Exercise: Which lines come from the start of the records through the line that holds "tutorial also requires:</span></span>"? Write them out word for word.

Available data:

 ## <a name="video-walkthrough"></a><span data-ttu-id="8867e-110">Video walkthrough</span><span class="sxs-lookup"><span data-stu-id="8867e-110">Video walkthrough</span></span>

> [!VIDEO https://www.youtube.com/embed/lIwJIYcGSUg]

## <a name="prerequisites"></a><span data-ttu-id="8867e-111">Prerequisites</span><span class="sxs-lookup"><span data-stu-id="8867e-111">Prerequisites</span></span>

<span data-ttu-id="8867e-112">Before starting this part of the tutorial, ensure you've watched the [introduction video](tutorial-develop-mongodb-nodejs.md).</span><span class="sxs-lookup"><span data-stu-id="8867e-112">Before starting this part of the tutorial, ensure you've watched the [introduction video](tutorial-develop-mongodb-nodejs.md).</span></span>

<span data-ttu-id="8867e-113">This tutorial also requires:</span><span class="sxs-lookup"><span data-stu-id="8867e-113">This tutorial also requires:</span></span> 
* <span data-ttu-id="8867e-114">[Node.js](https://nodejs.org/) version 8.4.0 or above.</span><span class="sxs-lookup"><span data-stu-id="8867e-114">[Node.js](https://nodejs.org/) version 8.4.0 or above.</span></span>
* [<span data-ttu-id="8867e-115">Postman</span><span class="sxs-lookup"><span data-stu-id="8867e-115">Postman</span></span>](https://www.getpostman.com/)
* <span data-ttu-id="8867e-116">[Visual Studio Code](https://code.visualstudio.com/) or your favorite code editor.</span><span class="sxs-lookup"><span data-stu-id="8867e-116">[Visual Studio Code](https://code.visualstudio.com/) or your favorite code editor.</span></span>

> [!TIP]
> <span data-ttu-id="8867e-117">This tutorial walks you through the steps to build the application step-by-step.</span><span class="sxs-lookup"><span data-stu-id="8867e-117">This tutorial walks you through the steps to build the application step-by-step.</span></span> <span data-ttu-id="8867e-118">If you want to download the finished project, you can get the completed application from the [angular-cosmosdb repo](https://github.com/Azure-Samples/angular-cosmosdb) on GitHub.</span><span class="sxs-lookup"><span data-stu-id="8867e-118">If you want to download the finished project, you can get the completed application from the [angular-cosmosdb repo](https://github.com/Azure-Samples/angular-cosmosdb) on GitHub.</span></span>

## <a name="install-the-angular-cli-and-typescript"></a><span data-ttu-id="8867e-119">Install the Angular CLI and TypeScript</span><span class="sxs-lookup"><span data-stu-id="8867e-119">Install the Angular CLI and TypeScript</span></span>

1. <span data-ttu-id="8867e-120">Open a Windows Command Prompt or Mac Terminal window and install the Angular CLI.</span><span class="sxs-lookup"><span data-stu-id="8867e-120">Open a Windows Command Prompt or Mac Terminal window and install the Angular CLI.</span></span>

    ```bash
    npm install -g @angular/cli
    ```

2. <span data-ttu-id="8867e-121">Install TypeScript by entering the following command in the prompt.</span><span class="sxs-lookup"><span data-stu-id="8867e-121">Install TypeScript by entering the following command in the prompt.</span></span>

Result for this task:
 ## <a name="video-walkthrough"></a><span data-ttu-id="8867e-110">Video walkthrough</span><span class="sxs-lookup"><span data-stu-id="8867e-110">Video walkthrough</span></span>

> [!VIDEO https://www.youtube.com/embed/lIwJIYcGSUg]

## <a name="prerequisites"></a><span data-ttu-id="8867e-111">Prerequisites</span><span class="sxs-lookup"><span data-stu-id="8867e-111">Prerequisites</span></span>

<span data-ttu-id="8867e-112">Before starting this part of the tutorial, ensure you've watched the [introduction video](tutorial-develop-mongodb-nodejs.md).</span><span class="sxs-lookup"><span data-stu-id="8867e-112">Before starting this part of the tutorial, ensure you've watched the [introduction video](tutorial-develop-mongodb-nodejs.md).</span></span>

<span data-ttu-id="8867e-113">This tutorial also requires:</span><span class="sxs-lookup"><span data-stu-id="8867e-113">This tutorial also requires:</span></span> 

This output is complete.